▶ _EXERCISE DETAILS_:
When copying the data below, keep only the lines from the one with "invalid on parse" through the one with "32 位 Linux，各种发行版均可。", word for word, and skip the pictures.

........

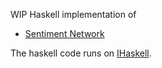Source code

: WIP Haskell implementation of 

- [Sentiment Network](https://github.com/udacity/deep-learning/blob/master/sentiment-network/Sentiment_Classification_Solutions.ipynb) 
  
The haskell code runs on [IHaskell](https://github.com/gibiansky/IHaskell).
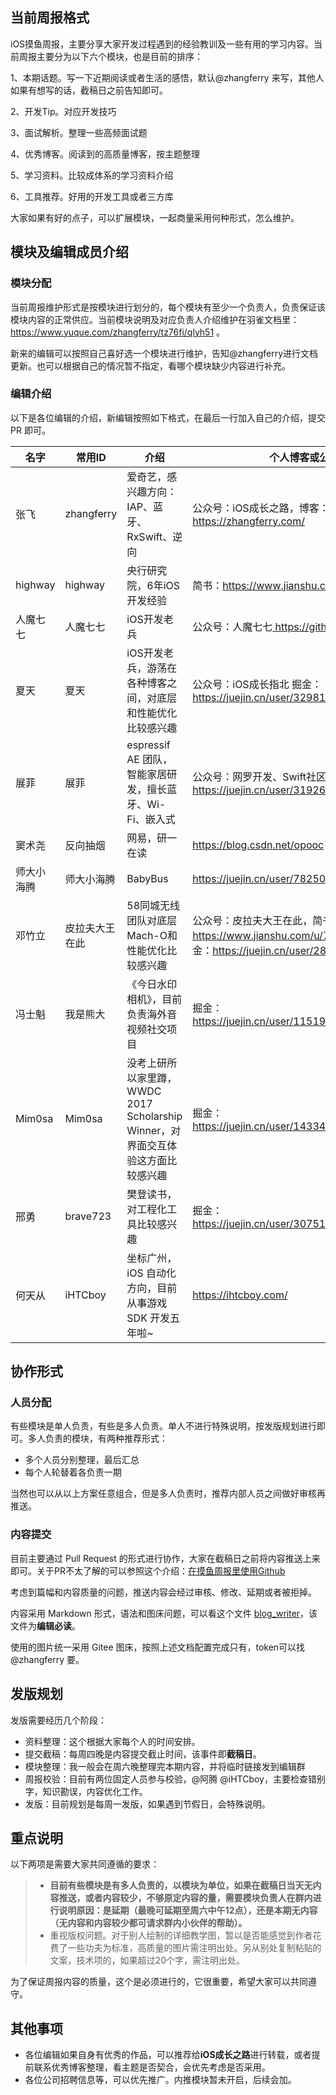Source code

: ## 当前周报格式

iOS摸鱼周报，主要分享大家开发过程遇到的经验教训及一些有用的学习内容。当前周报主要分为以下六个模块，也是目前的排序：

1、本期话题。写一下近期阅读或者生活的感悟，默认@zhangferry 来写，其他人如果有想写的话，截稿日之前告知即可。

2、开发Tip。对应开发技巧

3、面试解析。整理一些高频面试题

4、优秀博客。阅读到的高质量博客，按主题整理

5、学习资料。比较成体系的学习资料介绍

6、工具推荐。好用的开发工具或者三方库

大家如果有好的点子，可以扩展模块，一起商量采用何种形式，怎么维护。



## 模块及编辑成员介绍

### 模块分配

当前周报维护形式是按模块进行划分的，每个模块有至少一个负责人，负责保证该模块内容的正常供应。当前模块说明及对应负责人介绍维护在羽雀文档里：https://www.yuque.com/zhangferry/tz76fi/qlyh51 。

新来的编辑可以按照自己喜好选一个模块进行维护，告知@zhangferry进行文档更新。也可以根据自己的情况暂不指定，看哪个模块缺少内容进行补充。

### 编辑介绍

以下是各位编辑的介绍，新编辑按照如下格式，在最后一行加入自己的介绍，提交 PR 即可。

| 名字       | 常用ID         | 介绍                                                         | 个人博客或公众号                                             |
| ---------- | -------------- | ------------------------------------------------------------ | ------------------------------------------------------------ |
| 张飞       | zhangferry     | 爱奇艺，感兴趣方向：IAP、蓝牙、RxSwift、逆向                 | 公众号：iOS成长之路，博客：https://zhangferry.com/           |
| highway    | highway        | 央行研究院，6年iOS开发经验                                   | 简书：https://www.jianshu.com/u/1e59b1fe9df8                 |
| 人魔七七   | 人魔七七       | iOS开发老兵                                                  | 公众号：人魔七七[ ](https://github.com/fanbaoying)https://github.com/renmoqiqi |
| 夏天       | 夏天           | iOS开发老兵，游荡在各种博客之间，对底层和性能优化比较感兴趣  | 公众号：iOS成长指北 掘金：https://juejin.cn/user/3298190611456638 |
| 展菲       | 展菲           | espressif AE 团队，智能家居研发，擅长蓝牙、Wi-Fi、嵌入式     | 公众号：网罗开发、Swift社区，掘金：https://juejin.cn/user/3192637497025335 |
| 窦术尧     | 反向抽烟       | 网易，研一在读                                               | https://blog.csdn.net/opooc                                  |
| 师大小海腾 | 师大小海腾     | BabyBus                                                      | https://juejin.cn/user/782508012091645                       |
| 邓竹立     | 皮拉夫大王在此 | 58同城无线团队对底层Mach-O和性能优化比较感兴趣               | 公众号：皮拉夫大王在此，简书：https://www.jianshu.com/u/739b677928f7 掘金：https://juejin.cn/user/281104094332653 |
| 冯士魁     | 我是熊大       | 《今日水印相机》，目前负责海外音视频社交项目                 | 掘金：https://juejin.cn/user/1151943916921885/posts          |
| Mim0sa     | Mim0sa         | 没考上研所以家里蹲，WWDC 2017 Scholarship Winner，对界面交互体验这方面比较感兴趣 | 掘金：https://juejin.cn/user/1433418892590136                |
| 邢勇       | brave723       | 樊登读书，对工程化工具比较感兴趣                             | 掘金：https://juejin.cn/user/307518984425981/posts           |
| 何天从     | iHTCboy        | 坐标广州，iOS 自动化方向，目前从事游戏 SDK 开发五年啦~       | https://ihtcboy.com/                                         |


## 协作形式

### 人员分配
有些模块是单人负责，有些是多人负责。单人不进行特殊说明，按发版规划进行即可。多人负责的模块，有两种推荐形式：

* 多个人员分别整理，最后汇总
* 每个人轮替着各负责一期

当然也可以从以上方案任意组合，但是多人负责时，推荐内部人员之间做好审核再推送。

### 内容提交

目前主要通过 Pull Request 的形式进行协作，大家在截稿日之前将内容推送上来即可。关于PR不太了解的可以参照这个介绍：[在摸鱼周报里使用Github](https://github.com/zhangferry/iOSWeeklyLearning/blob/main/Resources/Guide/github_guide.md)

考虑到篇幅和内容质量的问题，推送内容会经过审核、修改、延期或者被拒掉。

内容采用 Markdown 形式，语法和图床问题，可以看这个文件 [blog_writer](https://github.com/zhangferry/iOSWeeklyLearning/blob/main/Resources/Guide/blog_writer.md)，该文件为**编辑必读**。

使用的图片统一采用 Gitee 图床，按照上述文档配置完成只有，token可以找 @zhangferry 要。

## 发版规划

发版需要经历几个阶段：

* 资料整理：这个根据大家每个人的时间安排。
* 提交截稿：每周四晚是内容提交截止时间，该事件即**截稿日**。
* 模块整理：我一般会在周六晚整理完本期内容，并将临时链接发到编辑群
* 周报校验：目前有两位固定人员参与校验，@阿腾 @iHTCboy，主要检查错别字，知识勘误，内容优化工作。
* 发版：目前规划是每周一发版，如果遇到节假日，会特殊说明。

## 重点说明

以下两项是需要大家共同遵循的要求：

> * **目前有些模块是有多人负责的，以模块为单位，如果在截稿日当天无内容推送，或者内容较少，不够原定内容的量，需要模块负责人在群内进行说明原因：是延期（最晚可延期至周六中午12点），还是本期无内容（无内容和内容较少都可请求群内小伙伴的帮助）。**
> * 重视版权问题。对于别人绘制的详细教学图，暂以是否能感觉到作者花费了一些功夫为标准，高质量的图片需注明出处。另从别处复制粘贴的文案，技术项的，如果超过20个字，需注明出处。

为了保证周报内容的质量，这个是必须进行的，它很重要，希望大家可以共同遵守。

## 其他事项

* 各位编辑如果自身有优秀的作品，可以推荐给**iOS成长之路**进行转载，或者提前联系优秀博客整理，看主题是否契合，会优先考虑是否采用。
* 各位公司招聘信息等，可以优先推广。内推模块暂未开启，后续会加。
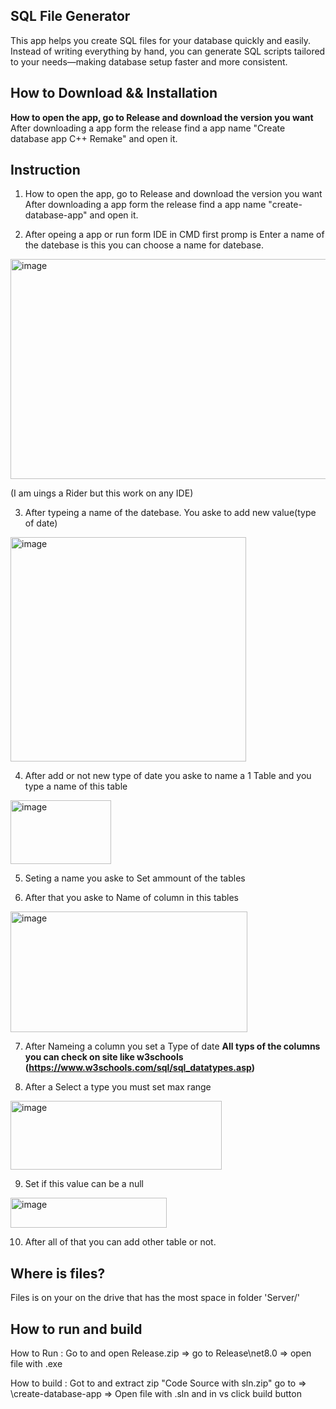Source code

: ## SQL File Generator
This app helps you create SQL files for your database quickly and easily.
Instead of writing everything by hand, you can generate SQL scripts tailored to your needs—making database setup faster and more consistent.

## How to Download && Installation
<b>How to open the app, go to Release and download the version you want</b>
After downloading a app form the release find a app name "Create database app C++ Remake" and open it.

## Instruction
1. How to open the app, go to Release and download the version you want After downloading a app form the release find a app name "create-database-app" and open it.

2. After opeing a app or run form IDE in CMD first promp is Enter a name of the datebase is this you can choose a name for datebase.

<img width="1844" height="352" alt="image" src="https://github.com/user-attachments/assets/4fcbca99-b36b-48bf-9899-a816c2eadc94" />

(I am uings a Rider but this work on any IDE)

3. After typeing a name of the datebase. You aske to add new value(type of date)

<img width="377" height="359" alt="image" src="https://github.com/user-attachments/assets/96610e14-25c5-406e-a409-e71010268db3" />

4. After add or not new type of date you aske to name a 1 Table and you type a name of this table
<img width="161" height="102" alt="image" src="https://github.com/user-attachments/assets/ddfa0047-99e6-4ee2-ad46-36015d4e2544" />

5. Seting a name you aske to Set ammount of the tables

6. After that you aske to Name of column in this tables
<img width="379" height="193" alt="image" src="https://github.com/user-attachments/assets/d1b6dabc-67b2-467b-a25e-224b5e5a7189" />

7. After Nameing a column you set a Type of date 
<b> All typs of the columns you can check on site like w3schools (https://www.w3schools.com/sql/sql_datatypes.asp) </b>

8. After a Select a type you must set max range 
<img width="338" height="110" alt="image" src="https://github.com/user-attachments/assets/27b1dadc-ab51-4aa1-9fd7-dabe80b86a1b" />

9. Set if this value can be a null
<img width="250" height="48" alt="image" src="https://github.com/user-attachments/assets/645e6029-a676-414f-8e98-6ca8988dd3ed" />

10. After all of that you can add other table or not.
## Where is files?
Files is on your on the drive that has the most space in folder 'Server/'

## How to run and build
How to Run : Go to and open Release.zip => go to Release\net8.0 => open file with .exe

How to build : Got to and extract zip "Code Source with sln.zip" go to => \create-database-app => Open file with .sln and in vs click build button 
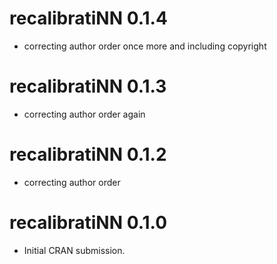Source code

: # recalibratiNN 0.1.4
* correcting author order once more and including copyright

# recalibratiNN 0.1.3
* correcting author order again

# recalibratiNN 0.1.2
* correcting author order

# recalibratiNN 0.1.0

* Initial CRAN submission.
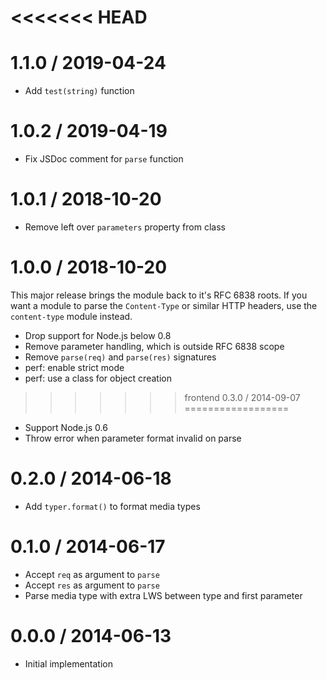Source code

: <<<<<<< HEAD
=======
1.1.0 / 2019-04-24
==================

  * Add `test(string)` function

1.0.2 / 2019-04-19
==================

  * Fix JSDoc comment for `parse` function

1.0.1 / 2018-10-20
==================

  * Remove left over `parameters` property from class

1.0.0 / 2018-10-20
==================

This major release brings the module back to it's RFC 6838 roots. If you want
a module to parse the `Content-Type` or similar HTTP headers, use the
`content-type` module instead.

  * Drop support for Node.js below 0.8
  * Remove parameter handling, which is outside RFC 6838 scope
  * Remove `parse(req)` and `parse(res)` signatures
  * perf: enable strict mode
  * perf: use a class for object creation

>>>>>>> frontend
0.3.0 / 2014-09-07
==================

  * Support Node.js 0.6
  * Throw error when parameter format invalid on parse

0.2.0 / 2014-06-18
==================

  * Add `typer.format()` to format media types

0.1.0 / 2014-06-17
==================

  * Accept `req` as argument to `parse`
  * Accept `res` as argument to `parse`
  * Parse media type with extra LWS between type and first parameter

0.0.0 / 2014-06-13
==================

  * Initial implementation
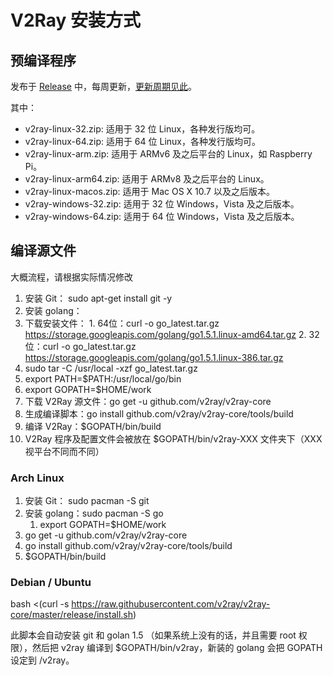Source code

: # V2Ray 安装方式

## 预编译程序
发布于 [Release](https://github.com/v2ray/v2ray-core/releases) 中，每周更新，[更新周期见此](https://github.com/V2Ray/v2ray-core/blob/master/spec/roadmap.md)。

其中：
* v2ray-linux-32.zip: 适用于 32 位 Linux，各种发行版均可。
* v2ray-linux-64.zip: 适用于 64 位 Linux，各种发行版均可。
* v2ray-linux-arm.zip: 适用于 ARMv6 及之后平台的 Linux，如 Raspberry Pi。
* v2ray-linux-arm64.zip: 适用于 ARMv8 及之后平台的 Linux。
* v2ray-linux-macos.zip: 适用于 Mac OS X 10.7 以及之后版本。
* v2ray-windows-32.zip: 适用于 32 位 Windows，Vista 及之后版本。
* v2ray-windows-64.zip: 适用于 64 位 Windows，Vista 及之后版本。

## 编译源文件

大概流程，请根据实际情况修改

1. 安装 Git： sudo apt-get install git -y
2. 安装 golang：
  1. 下载安装文件：
    1. 64位：curl -o go_latest.tar.gz https://storage.googleapis.com/golang/go1.5.1.linux-amd64.tar.gz
    2. 32位：curl -o go_latest.tar.gz https://storage.googleapis.com/golang/go1.5.1.linux-386.tar.gz
  2. sudo tar -C /usr/local -xzf go_latest.tar.gz
  3. export PATH=$PATH:/usr/local/go/bin
  4. export GOPATH=$HOME/work
3. 下载 V2Ray 源文件：go get -u github.com/v2ray/v2ray-core
4. 生成编译脚本：go install github.com/v2ray/v2ray-core/tools/build
5. 编译 V2Ray：$GOPATH/bin/build
6. V2Ray 程序及配置文件会被放在 $GOPATH/bin/v2ray-XXX 文件夹下（XXX 视平台不同而不同）

### Arch Linux
1. 安装 Git： sudo pacman -S git
2. 安装 golang：sudo pacman -S go
   1. export GOPATH=$HOME/work
3. go get -u github.com/v2ray/v2ray-core
4. go install github.com/v2ray/v2ray-core/tools/build
5. $GOPATH/bin/build

### Debian / Ubuntu
bash <(curl -s https://raw.githubusercontent.com/v2ray/v2ray-core/master/release/install.sh)

此脚本会自动安装 git 和 golan 1.5 （如果系统上没有的话，并且需要 root 权限），然后把 v2ray 编译到 $GOPATH/bin/v2ray，新装的 golang 会把 GOPATH 设定到 /v2ray。

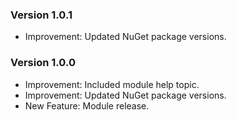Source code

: ### Version 1.0.1

- Improvement: Updated NuGet package versions.

### Version 1.0.0

- Improvement: Included module help topic.
- Improvement: Updated NuGet package versions.
- New Feature: Module release.
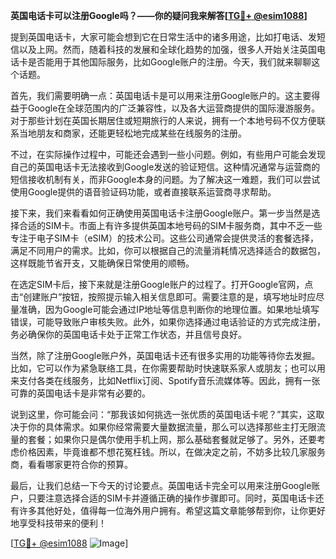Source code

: **英国电话卡可以注册Google吗？——你的疑问我来解答[[TG💪+ @esim1088](https://t.me/s/esim1088)]**

提到英国电话卡，大家可能会想到它在日常生活中的诸多用途，比如打电话、发短信以及上网。然而，随着科技的发展和全球化趋势的加强，很多人开始关注英国电话卡是否能用于其他国际服务，比如Google账户的注册。今天，我们就来聊聊这个话题。

首先，我们需要明确一点：英国电话卡是可以用来注册Google账户的。这主要得益于Google在全球范围内的广泛兼容性，以及各大运营商提供的国际漫游服务。对于那些计划在英国长期居住或短期旅行的人来说，拥有一个本地号码不仅方便联系当地朋友和商家，还能更轻松地完成某些在线服务的注册。

不过，在实际操作过程中，可能还会遇到一些小问题。例如，有些用户可能会发现自己的英国电话卡无法接收到Google发送的验证短信。这种情况通常与运营商的短信接收机制有关，而非Google本身的问题。为了解决这一难题，我们可以尝试使用Google提供的语音验证码功能，或者直接联系运营商寻求帮助。

接下来，我们来看看如何正确使用英国电话卡注册Google账户。第一步当然是选择合适的SIM卡。市面上有许多提供英国本地号码的SIM卡服务商，其中不乏一些专注于电子SIM卡（eSIM）的技术公司。这些公司通常会提供灵活的套餐选择，满足不同用户的需求。比如，你可以根据自己的流量消耗情况选择适合的数据包，这样既能节省开支，又能确保日常使用的顺畅。

在选定SIM卡后，接下来就是注册Google账户的过程了。打开Google官网，点击“创建账户”按钮，按照提示输入相关信息即可。需要注意的是，填写地址时应尽量准确，因为Google可能会通过IP地址等信息判断你的地理位置。如果地址填写错误，可能导致账户审核失败。此外，如果你选择通过电话验证的方式完成注册，务必确保你的英国电话卡处于正常工作状态，并且信号良好。

当然，除了注册Google账户外，英国电话卡还有很多实用的功能等待你去发掘。比如，它可以作为紧急联络工具，在你需要帮助时快速联系家人或朋友；也可以用来支付各类在线服务，比如Netflix订阅、Spotify音乐流媒体等。因此，拥有一张可靠的英国电话卡是非常有必要的。

说到这里，你可能会问：“那我该如何挑选一张优质的英国电话卡呢？”其实，这取决于你的具体需求。如果你经常需要大量数据流量，那么可以选择那些主打无限流量的套餐；如果你只是偶尔使用手机上网，那么基础套餐就足够了。另外，还要考虑价格因素，毕竟谁都不想花冤枉钱。所以，在做决定之前，不妨多比较几家服务商，看看哪家更符合你的预算。

最后，让我们总结一下今天的讨论要点。英国电话卡完全可以用来注册Google账户，只要注意选择合适的SIM卡并遵循正确的操作步骤即可。同时，英国电话卡还有许多其他好处，值得每一位海外用户拥有。希望这篇文章能够帮到你，让你更好地享受科技带来的便利！

[[TG💪+ @esim1088](https://t.me/s/esim1088) ![Image](https://i.postimg.cc/4NQfJmqS/Snipaste-2025-05-13-00-14-12.png)]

........

▶ _SOLUTION TO THE EXERCISE_:
  * Throw error when parameter format invalid on parse

0.2.0 / 2014-06-18
==================

  * Add `typer.format()` to format media types

0.1.0 / 2014-06-17
==================

  * Accept `req` as argument to `parse`
  * Accept `res` as argument to `parse`
  * Parse media type with extra LWS between type and first parameter

0.0.0 / 2014-06-13
==================

  * Initial implementation
Source code

: # V2Ray 安装方式

## 预编译程序
发布于 [Release](https://github.com/v2ray/v2ray-core/releases) 中，每周更新，[更新周期见此](https://github.com/V2Ray/v2ray-core/blob/master/spec/roadmap.md)。

其中：
* v2ray-linux-32.zip: 适用于 32 位 Linux，各种发行版均可。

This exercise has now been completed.